As Obama revs up for a barnstorming national road trip to convince us that health insurance companies are comprised exclusively of blackhearted sociopaths, a constant refrain from the president has been that Congress needs to act now becauseĀ ”the American people want this.” This may have been true shortly after the election. The public, blind with fury at Wall Street, collectively turned to the government and asked for serious economic help. Support for statist health care was, unfortunately, very high.
No more. According to a recent Rasmussen Reports survey, 49 percent of respondents opposed congressional health care reform with just 47 percent supportive. 50 percent rejected the idea of a government-run health insurance company. And 78 percent indicated that Obamacare was likely to mean higher taxes for the middle class. Meanwhile, Obama’s approval rating continues to fluctuate between 48 percent and 51 percent, a plunge from just a month ago. Gallup and NBC News polls have showed similar results. Did Obama miss this entirely or does he not give a damn?
More stunning than the president’s nosediving numbers has been the groundswell of outrage at town hall meetings across the nation about Obamacare. The most recent (and vivid) episode happened in Philadelphia when a questioner asked HHS Secretary Kathleen Sebelius and Sen. Arlen Specter (Himself-Penn.) how the government was supposed to manage health care when it couldn’t even keep the cash for clunkers program running. The crowd heckled both as they tried to answer.
Later, when Specter grumbled that health care reform needed to be done “fast”, the entire town hall exploded in anger.
Specter wasn’t the first victim of populist outrage. Sen. Claire McCaskill (R-Mo.) faced a tough crowd last week when a soldier demanded an apology from her for supporting the grossly unconstitutional mess of health care reform.
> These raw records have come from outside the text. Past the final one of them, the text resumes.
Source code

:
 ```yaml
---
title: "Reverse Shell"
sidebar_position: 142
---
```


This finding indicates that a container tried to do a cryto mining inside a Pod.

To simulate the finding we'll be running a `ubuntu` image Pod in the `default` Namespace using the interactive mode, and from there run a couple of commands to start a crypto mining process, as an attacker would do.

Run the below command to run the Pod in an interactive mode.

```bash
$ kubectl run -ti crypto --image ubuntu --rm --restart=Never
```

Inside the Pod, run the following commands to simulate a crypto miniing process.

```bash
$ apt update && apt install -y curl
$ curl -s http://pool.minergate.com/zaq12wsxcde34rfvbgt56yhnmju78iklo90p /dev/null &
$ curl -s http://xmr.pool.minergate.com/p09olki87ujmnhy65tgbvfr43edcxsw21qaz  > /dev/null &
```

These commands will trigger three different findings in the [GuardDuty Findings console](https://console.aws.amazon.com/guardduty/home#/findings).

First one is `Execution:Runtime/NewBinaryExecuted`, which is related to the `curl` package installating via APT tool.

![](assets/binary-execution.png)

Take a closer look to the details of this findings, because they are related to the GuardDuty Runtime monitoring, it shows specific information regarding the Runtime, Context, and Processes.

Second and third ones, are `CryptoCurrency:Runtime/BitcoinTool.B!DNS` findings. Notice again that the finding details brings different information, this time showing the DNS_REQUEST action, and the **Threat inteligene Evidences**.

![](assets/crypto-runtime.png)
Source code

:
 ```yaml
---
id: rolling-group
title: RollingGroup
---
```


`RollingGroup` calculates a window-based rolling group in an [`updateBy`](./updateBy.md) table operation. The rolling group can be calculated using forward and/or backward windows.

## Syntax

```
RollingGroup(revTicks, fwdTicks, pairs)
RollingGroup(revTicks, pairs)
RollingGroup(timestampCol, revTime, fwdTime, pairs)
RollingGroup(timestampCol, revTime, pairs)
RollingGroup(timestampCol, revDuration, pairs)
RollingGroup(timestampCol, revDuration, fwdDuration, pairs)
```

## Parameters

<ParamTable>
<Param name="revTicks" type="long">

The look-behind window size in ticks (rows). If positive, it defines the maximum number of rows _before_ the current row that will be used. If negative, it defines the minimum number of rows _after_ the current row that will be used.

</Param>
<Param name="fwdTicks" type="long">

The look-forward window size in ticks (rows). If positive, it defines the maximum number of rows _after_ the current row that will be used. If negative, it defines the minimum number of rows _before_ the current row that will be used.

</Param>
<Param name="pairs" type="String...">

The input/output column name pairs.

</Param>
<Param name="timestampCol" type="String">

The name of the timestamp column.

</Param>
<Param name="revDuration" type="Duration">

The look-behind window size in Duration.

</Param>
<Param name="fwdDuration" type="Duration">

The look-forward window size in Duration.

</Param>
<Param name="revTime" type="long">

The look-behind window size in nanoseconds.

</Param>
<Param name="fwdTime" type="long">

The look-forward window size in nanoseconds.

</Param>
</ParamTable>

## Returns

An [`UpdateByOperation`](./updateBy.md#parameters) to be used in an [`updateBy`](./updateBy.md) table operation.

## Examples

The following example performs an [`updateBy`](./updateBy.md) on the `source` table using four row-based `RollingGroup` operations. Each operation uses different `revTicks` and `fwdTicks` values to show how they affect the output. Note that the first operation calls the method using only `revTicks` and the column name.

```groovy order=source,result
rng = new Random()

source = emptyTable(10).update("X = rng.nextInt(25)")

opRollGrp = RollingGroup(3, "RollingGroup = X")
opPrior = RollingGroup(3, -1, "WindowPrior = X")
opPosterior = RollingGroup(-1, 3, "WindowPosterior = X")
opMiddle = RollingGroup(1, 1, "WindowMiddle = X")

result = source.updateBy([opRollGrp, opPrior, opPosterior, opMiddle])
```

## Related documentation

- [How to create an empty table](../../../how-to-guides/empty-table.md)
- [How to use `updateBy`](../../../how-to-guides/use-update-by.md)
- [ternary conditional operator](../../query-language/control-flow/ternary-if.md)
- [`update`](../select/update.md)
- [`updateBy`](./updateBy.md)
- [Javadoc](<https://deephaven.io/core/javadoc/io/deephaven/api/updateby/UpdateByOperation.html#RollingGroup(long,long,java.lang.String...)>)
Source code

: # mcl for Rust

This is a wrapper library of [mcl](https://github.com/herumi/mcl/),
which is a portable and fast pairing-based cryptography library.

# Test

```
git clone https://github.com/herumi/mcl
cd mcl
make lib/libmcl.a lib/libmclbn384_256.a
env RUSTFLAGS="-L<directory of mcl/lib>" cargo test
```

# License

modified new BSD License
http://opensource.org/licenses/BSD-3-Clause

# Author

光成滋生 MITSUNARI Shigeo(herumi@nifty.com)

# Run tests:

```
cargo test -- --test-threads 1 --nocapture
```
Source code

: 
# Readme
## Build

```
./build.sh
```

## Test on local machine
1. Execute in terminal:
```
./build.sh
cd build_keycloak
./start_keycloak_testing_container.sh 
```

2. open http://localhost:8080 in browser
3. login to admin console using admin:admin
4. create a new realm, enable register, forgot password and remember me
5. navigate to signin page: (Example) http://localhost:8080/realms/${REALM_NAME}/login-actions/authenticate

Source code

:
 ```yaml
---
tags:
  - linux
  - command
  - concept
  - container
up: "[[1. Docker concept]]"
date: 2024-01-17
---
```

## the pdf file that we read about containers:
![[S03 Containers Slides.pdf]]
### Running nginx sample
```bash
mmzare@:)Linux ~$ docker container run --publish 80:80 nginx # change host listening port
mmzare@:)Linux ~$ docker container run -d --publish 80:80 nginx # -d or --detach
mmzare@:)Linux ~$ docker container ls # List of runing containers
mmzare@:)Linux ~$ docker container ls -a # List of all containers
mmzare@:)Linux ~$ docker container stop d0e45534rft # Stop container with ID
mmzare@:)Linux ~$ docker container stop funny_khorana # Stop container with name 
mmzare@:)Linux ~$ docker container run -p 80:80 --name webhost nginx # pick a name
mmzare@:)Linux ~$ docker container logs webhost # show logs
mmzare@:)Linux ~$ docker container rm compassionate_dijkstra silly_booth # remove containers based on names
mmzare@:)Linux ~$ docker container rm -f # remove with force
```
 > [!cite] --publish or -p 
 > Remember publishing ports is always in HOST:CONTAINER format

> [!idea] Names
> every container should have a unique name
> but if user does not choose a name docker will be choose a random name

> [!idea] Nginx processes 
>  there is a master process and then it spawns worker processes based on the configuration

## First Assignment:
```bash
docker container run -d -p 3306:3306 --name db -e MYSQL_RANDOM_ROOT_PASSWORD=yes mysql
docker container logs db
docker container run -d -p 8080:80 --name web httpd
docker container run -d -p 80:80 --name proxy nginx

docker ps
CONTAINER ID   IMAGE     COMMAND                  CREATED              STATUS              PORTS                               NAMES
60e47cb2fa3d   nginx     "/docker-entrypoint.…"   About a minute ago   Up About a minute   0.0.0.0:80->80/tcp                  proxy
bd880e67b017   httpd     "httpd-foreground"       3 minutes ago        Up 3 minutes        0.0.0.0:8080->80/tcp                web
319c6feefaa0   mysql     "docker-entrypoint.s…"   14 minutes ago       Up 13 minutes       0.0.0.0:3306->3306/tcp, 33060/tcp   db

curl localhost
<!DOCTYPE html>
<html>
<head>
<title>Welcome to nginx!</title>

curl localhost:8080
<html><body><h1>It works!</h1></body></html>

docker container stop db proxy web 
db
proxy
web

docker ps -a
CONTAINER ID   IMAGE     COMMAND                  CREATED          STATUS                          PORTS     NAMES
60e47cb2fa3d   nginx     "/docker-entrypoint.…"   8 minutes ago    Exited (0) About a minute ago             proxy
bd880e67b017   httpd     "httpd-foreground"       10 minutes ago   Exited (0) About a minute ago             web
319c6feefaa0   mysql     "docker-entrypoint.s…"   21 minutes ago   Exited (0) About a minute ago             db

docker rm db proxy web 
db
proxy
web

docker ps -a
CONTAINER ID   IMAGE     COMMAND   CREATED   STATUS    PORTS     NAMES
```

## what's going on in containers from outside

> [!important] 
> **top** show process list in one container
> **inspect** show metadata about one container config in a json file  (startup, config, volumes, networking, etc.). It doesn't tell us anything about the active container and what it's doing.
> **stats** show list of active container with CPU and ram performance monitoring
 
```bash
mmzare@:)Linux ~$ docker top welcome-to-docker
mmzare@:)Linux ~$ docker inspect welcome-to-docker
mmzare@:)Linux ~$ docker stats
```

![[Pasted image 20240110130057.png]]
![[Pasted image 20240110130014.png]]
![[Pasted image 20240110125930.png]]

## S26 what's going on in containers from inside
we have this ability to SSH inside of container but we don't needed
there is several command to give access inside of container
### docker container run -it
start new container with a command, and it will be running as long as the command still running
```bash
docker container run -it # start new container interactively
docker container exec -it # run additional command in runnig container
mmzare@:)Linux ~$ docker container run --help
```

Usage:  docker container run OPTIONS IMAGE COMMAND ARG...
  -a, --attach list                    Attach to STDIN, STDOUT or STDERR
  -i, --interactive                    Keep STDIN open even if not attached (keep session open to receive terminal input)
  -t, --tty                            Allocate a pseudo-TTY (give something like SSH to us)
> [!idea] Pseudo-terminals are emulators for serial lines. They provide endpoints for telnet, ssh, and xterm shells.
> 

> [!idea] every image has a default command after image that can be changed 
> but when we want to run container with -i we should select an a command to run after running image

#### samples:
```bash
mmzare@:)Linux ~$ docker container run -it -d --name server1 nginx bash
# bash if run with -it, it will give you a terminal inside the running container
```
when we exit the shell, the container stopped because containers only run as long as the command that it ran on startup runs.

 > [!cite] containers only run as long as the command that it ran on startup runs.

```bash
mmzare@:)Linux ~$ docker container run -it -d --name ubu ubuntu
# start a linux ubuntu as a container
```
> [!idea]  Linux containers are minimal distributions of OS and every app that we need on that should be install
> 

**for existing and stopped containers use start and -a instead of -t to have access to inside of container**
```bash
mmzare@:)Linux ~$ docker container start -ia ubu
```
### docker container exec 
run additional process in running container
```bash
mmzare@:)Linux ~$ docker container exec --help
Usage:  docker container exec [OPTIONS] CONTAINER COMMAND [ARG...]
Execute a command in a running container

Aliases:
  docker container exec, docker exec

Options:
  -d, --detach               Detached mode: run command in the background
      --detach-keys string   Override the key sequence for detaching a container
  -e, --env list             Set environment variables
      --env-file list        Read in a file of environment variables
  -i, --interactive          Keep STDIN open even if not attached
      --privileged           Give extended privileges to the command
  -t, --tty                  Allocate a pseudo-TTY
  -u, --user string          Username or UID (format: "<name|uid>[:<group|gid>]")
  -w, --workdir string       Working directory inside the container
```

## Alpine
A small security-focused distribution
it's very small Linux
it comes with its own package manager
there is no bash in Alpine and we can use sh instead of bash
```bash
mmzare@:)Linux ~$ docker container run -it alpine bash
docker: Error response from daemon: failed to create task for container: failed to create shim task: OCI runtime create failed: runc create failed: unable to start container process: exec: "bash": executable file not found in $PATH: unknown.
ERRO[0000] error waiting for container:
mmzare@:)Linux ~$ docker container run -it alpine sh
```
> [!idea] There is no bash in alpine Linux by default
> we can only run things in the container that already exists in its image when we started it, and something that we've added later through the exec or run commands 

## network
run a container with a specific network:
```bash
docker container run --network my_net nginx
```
This is not to say that every American is reaching for torches and pitchforks right now. Town hall attendees are often partisan and occasionally crazy, as Rep. Mike Castle (D-Del.) discovered last week when his meeting was invaded by lunatics screaming that Obama wasn’t an American citizen. But Democrats should take note: the public is slowly rising up against them. Since Rahm Emmanuel insists on texting everyone in Washington city limits on a daily basisĀ to remind them that elections matter: so do policy debates. Democrats are losing the current one not because of insurance industry propaganda or dishonest Republicans. They’re being shellacked because the GOP’s most worn cliche has turned out to be true: Democrats are reckless taxers and spenders. The American people, with their wallets already light from the recession, could want nothing less.